研究課題
特別研究員奨励費
体内の脂質をエネルギーとして利用する能力(脂質代謝能力)は身体組成や心肺体力など様々な要因により個人差がある。脂質代謝能力に応じて脂質をより多く酸化できる運動強度は異なると推察されるが、脂質代謝能力と実際の長時間運動中の脂質代謝との関係について十分な検討は実施されていない。本研究では検討課題Ⅰとして「脂質代謝能力の違いが長時間運動中の脂質代謝にどの様に反映されるか」を明らかにし、検討課題Ⅱとして「脂質代謝能力の違いに応じて脂質酸化に最適な運動強度範囲が異なるか」を検討した。

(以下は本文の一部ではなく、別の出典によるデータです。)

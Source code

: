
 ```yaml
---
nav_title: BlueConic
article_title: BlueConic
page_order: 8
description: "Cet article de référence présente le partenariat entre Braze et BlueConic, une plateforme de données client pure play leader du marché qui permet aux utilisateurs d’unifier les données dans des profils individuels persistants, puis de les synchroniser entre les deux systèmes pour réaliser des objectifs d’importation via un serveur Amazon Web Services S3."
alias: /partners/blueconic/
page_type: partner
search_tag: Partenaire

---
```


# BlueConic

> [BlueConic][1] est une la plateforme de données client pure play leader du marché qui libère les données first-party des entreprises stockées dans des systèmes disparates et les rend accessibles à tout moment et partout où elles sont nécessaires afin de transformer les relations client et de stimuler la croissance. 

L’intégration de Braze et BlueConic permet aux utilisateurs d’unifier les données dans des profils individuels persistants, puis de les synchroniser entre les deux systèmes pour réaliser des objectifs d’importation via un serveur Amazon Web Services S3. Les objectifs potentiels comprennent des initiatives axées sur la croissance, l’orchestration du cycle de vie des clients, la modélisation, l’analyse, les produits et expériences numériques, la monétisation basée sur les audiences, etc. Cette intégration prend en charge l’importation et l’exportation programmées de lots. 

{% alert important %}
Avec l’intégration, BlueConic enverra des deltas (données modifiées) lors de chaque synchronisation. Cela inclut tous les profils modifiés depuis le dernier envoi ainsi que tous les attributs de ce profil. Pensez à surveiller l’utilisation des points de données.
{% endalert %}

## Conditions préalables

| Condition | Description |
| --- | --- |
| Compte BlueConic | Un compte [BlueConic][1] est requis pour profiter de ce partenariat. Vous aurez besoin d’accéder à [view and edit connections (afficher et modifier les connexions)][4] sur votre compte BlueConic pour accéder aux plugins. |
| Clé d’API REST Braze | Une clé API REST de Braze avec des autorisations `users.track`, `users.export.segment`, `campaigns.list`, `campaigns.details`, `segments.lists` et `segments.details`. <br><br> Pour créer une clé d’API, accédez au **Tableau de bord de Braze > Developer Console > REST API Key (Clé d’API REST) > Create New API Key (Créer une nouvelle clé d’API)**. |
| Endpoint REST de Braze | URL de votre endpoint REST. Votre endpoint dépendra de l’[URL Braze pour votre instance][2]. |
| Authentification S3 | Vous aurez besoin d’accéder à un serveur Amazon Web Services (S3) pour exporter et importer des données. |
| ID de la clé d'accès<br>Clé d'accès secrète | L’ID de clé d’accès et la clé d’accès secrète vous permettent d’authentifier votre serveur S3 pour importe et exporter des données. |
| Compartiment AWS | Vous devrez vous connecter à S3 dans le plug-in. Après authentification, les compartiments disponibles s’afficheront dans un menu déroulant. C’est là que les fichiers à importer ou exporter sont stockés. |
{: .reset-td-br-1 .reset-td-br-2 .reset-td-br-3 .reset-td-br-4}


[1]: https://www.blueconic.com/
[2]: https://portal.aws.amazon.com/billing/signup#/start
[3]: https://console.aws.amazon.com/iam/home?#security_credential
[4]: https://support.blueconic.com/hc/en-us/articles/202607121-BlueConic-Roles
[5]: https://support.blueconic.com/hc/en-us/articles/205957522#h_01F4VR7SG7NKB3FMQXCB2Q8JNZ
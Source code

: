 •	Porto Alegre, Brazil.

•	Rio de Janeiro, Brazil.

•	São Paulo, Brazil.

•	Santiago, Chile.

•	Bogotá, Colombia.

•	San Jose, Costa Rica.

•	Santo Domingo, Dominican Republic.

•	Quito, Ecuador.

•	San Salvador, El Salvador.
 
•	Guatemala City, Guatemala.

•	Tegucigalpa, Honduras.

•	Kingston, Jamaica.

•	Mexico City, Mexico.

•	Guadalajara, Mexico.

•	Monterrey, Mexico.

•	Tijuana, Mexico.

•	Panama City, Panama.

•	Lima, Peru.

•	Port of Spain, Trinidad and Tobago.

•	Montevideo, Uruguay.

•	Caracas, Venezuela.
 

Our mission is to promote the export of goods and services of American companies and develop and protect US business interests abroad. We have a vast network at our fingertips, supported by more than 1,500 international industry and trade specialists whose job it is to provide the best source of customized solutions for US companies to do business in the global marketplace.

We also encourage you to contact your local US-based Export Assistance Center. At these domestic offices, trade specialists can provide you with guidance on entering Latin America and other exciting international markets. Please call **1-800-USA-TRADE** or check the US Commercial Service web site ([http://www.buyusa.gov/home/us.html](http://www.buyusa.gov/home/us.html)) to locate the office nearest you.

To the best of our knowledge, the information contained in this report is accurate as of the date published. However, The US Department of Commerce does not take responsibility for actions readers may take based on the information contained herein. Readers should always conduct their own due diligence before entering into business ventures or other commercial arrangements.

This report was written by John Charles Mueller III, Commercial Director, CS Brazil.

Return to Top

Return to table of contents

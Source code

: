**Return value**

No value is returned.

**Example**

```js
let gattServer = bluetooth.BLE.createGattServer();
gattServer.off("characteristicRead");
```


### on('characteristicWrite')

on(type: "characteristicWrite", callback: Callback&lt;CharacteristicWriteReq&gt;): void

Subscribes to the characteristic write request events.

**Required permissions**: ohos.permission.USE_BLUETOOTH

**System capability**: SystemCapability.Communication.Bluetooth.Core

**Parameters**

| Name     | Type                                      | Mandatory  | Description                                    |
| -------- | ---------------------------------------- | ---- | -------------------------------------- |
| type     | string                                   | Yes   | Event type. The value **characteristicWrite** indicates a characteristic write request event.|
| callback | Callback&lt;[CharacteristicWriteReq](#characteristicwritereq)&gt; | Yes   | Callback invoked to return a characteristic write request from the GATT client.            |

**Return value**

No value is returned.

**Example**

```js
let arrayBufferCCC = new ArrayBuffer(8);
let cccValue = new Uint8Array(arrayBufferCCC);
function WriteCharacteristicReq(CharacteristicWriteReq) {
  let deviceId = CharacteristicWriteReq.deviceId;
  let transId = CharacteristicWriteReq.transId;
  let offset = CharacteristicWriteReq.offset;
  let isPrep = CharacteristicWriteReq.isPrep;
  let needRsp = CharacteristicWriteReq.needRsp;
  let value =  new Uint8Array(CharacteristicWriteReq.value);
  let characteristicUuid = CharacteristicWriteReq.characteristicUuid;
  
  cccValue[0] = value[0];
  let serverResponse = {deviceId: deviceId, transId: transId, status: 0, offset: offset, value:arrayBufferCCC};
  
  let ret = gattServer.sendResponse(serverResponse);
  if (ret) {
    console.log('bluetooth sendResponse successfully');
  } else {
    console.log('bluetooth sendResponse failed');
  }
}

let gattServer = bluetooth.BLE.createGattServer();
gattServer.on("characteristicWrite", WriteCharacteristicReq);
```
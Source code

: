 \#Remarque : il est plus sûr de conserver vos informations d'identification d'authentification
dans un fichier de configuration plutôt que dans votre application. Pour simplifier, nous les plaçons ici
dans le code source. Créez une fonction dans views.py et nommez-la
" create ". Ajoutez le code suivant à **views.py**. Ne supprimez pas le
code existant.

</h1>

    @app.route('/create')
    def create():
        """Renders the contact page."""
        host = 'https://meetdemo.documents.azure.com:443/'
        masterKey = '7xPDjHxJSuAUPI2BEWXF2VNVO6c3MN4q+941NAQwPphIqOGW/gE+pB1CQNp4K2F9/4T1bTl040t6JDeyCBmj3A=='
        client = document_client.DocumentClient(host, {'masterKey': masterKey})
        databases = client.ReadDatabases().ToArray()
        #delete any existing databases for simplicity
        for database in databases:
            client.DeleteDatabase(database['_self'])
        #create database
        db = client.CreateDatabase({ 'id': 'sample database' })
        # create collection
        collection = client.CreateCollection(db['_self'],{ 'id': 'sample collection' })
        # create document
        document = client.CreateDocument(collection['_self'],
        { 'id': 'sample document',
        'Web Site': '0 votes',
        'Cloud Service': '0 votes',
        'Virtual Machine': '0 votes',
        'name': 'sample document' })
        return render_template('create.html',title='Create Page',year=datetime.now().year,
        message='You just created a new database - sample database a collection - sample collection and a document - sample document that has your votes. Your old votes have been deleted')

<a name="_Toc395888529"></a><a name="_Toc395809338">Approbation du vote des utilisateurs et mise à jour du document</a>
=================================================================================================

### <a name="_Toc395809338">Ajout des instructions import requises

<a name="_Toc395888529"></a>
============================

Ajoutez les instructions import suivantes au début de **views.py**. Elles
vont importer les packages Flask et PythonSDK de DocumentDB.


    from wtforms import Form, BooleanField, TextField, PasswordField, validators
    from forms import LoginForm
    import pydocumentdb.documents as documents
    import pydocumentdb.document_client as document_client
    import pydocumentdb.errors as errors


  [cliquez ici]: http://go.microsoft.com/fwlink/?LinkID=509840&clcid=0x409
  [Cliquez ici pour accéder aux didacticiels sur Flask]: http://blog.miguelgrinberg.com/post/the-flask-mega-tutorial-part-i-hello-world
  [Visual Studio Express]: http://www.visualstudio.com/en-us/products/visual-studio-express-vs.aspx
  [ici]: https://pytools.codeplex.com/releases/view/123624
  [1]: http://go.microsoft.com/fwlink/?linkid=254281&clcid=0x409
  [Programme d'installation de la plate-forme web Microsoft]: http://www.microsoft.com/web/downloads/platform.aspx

検討課題Ⅰの実績の概要:若年男性30名(肥満者11名、標準体重者11名、持久鍛錬者8名)を対象に脂質代謝能力の指標である脂質酸化量の最大値(maximal fat oxidation:MFO)およびMFOが示される運動強度(Fatmax)を運動負荷試験により測定し、Fatmaxで300kcal消費する長時間運動中の脂質酸化量との関係を検討した。MFOと長時間運動中の脂質酸化量との間に有意な相関関係は認められなかったが、Fatmaxと長時間運動中の脂質酸化量との間に有意な負の相関関係が認められた。検討課題Ⅱの実績の概要:検討課題Ⅰの実験参加者の内、肥満者10名、標準体重者10名を対象にFatmax±10%強度で300kcal消費する長時間運動を追加で実施し脂質酸化量の違いを検討した。FatmaxおよびFatmax±10%強度において対象者間の脂質酸化量に差はなく、いずれの対象者においてもFatmaxおよびFatmax+10%強度に比べてFatmax-10%強度の方が運動中の脂質酸化量が有意に多かった。これらの結果をまとめると、脂質代謝能力の違いは長時間運動中の脂質酸化量には影響せず、エネルギー消費量を基準に考えた場合、中等度強度よりもやや低い運動強度の方が脂質をより多く酸化できる可能性が推測される。
29年度が最終年度であるため、記入しない。